This post is part of the Yale Journal of International Law Volume 37, Issue 2 symposium. Other posts in this series can be found in the related posts below.
Margaux J. Hall is a Consultant in the Justice Reform Practice Group of the World Bank's Legal Vice Presidency. She is based in Freetown, Sierra Leone. David C. Weiss is an Associate in the Antitrust and Competition practice group at Skadden, Arps, Slate, Meagher & Flom LLP in New York.
All views expressed herein are the authors' own.
We would first like to thank the
Yale Journal of International Law and Opinio Juris for making possible this online symposium on our recent article,
Avoiding Adaptation Apartheid: Climate Change Adaptation and Human Rights Law. We’re looking forward to the forthcoming discussion.
Our article aims to explain how the international law of human rights can inform the understanding of, and guide policy decisions regarding, climate change adaptation. We argue that, thus far, analyses linking human rights and climate change have focused primarily on mitigation (reducing greenhouse gas emissions to lessen the extent of climate change), giving short shrift to adaptation (responding to actual or expected human and environmental consequences of a changing climate to minimize harm). Legal scholars and practitioners have recognized the difficulty of applying human rights to climate change mitigation: legal duties only extend within territorial boundaries to state actors, and it is difficult to establish that a particular government action or inaction gave rise to harm.
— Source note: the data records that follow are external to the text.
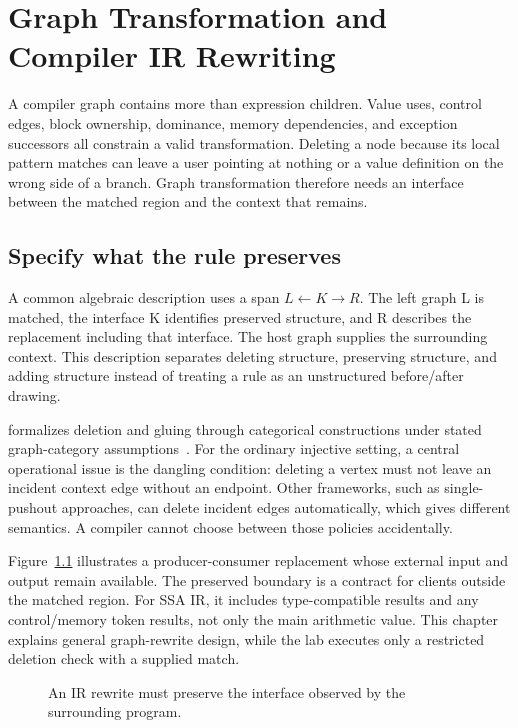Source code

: \chapter{Graph Transformation and Compiler IR Rewriting}
\label{ch:compiler-graph-transformation}

A compiler graph contains more than expression children.
Value uses, control edges, block ownership, dominance, memory dependencies, and exception successors all constrain a valid transformation.
Deleting a node because its local pattern matches can leave a user pointing at nothing or a value definition on the wrong side of a branch.
Graph transformation therefore needs an interface between the matched region and the context that remains.

\section{Specify what the rule preserves}
\label{sec:ch87-interface}
A common algebraic description uses a span $L\leftarrow K\to R$.
The left graph L is matched, the interface K identifies preserved structure, and R describes the replacement including that interface.
The host graph supplies the surrounding context.
This description separates deleting structure, preserving structure, and adding structure instead of treating a rule as an unstructured before/after drawing.

 formalizes deletion and gluing through categorical constructions under stated graph-category assumptions~\cite{graphtransformation-2006-fundamentals}.
For the ordinary injective setting, a central operational issue is the dangling condition: deleting a vertex must not leave an incident context edge without an endpoint.
Other frameworks, such as single-pushout approaches, can delete incident edges automatically, which gives different semantics.
A compiler cannot choose between those policies accidentally.

Figure~\ref{fig:ch87-interface} illustrates a producer-consumer replacement whose external input and output remain available.
The preserved boundary is a contract for clients outside the matched region.
For SSA IR, it includes type-compatible results and any control/memory token results, not only the main arithmetic value.
This chapter explains general graph-rewrite design, while the lab executes only a restricted deletion check with a supplied match.

\begin{figure}[htbp]
\centering
{}
\caption{An IR rewrite must preserve the interface observed by the surrounding program.}
\label{fig:ch87-interface}
\end{figure}

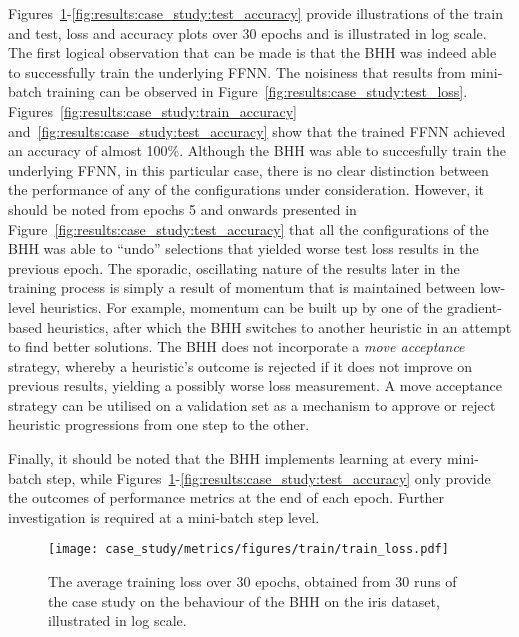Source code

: Figures~\ref{fig:results:case_study:train_loss}-\ref{fig:results:case_study:test_accuracy} provide illustrations of the train and test, loss and accuracy plots over 30 epochs and is illustrated in log scale. The first logical observation that can be made is that the \acs{BHH} was indeed able to successfully train the underlying \acs{FFNN}. The noisiness that results from mini-batch training can be observed in Figure~\ref{fig:results:case_study:test_loss}. Figures~\ref{fig:results:case_study:train_accuracy} and~\ref{fig:results:case_study:test_accuracy} show that the trained \acs{FFNN} achieved an accuracy of almost 100\%. Although the \acs{BHH} was able to succesfully train the underlying \acs{FFNN}, in this particular case, there is no clear distinction between the performance of any of the configurations under consideration. However, it should be noted from epochs 5 and onwards presented in Figure~\ref{fig:results:case_study:test_accuracy} that all the configurations of the \acs{BHH} was able to ``undo'' selections that yielded worse test loss results in the previous epoch. The sporadic, oscillating nature of the results later in the training process is simply a result of momentum that is maintained between low-level heuristics. For example, momentum can be built up by one of the gradient-based heuristics, after which the \acs{BHH} switches to another heuristic in an attempt to find better solutions. The \acs{BHH} does not incorporate a \textit{move acceptance} strategy, whereby a heuristic's outcome is rejected if it does not improve on previous results, yielding a possibly worse loss measurement. A move acceptance strategy can be utilised on a validation set as a mechanism to approve or reject heuristic progressions from one step to the other.

Finally, it should be noted that the \acs{BHH} implements learning at every mini-batch step, while Figures~\ref{fig:results:case_study:train_loss}-\ref{fig:results:case_study:test_accuracy} only provide the outcomes of performance metrics at the end of each epoch. Further investigation is required at a mini-batch step level.

\begin{figure}[htpb]
	\centering
	\texttt{[image: case\_study/metrics/figures/train/train\_loss.pdf]}
	\caption{The average training loss over 30 epochs, obtained from 30 runs of the case study on the behaviour of the \acs{BHH} on the iris dataset, illustrated in log scale.}
	\label{fig:results:case_study:train_loss}
\end{figure}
But, as our article contends, human rights can and should be a practical tool to address climate change adaptation, which often takes place at the state or community level, and which involves less tenuous causal chains.
Any academic discussion of adaptation should also acknowledge the disproportional effects of climate change on persons who already suffer the most due to poverty, inequality, restrictive economic and socio-cultural settings, and other factors. The international development community often considers these individuals collectively through
Millennium Development Goals and other aggregate targets, but human rights addresses these persons’ individual and group-based needs and entitlements. In essence, bringing humanity to discussions of climate change adaptation, we believe, provides an important normative lens through which to view difficult issues relating to climate change.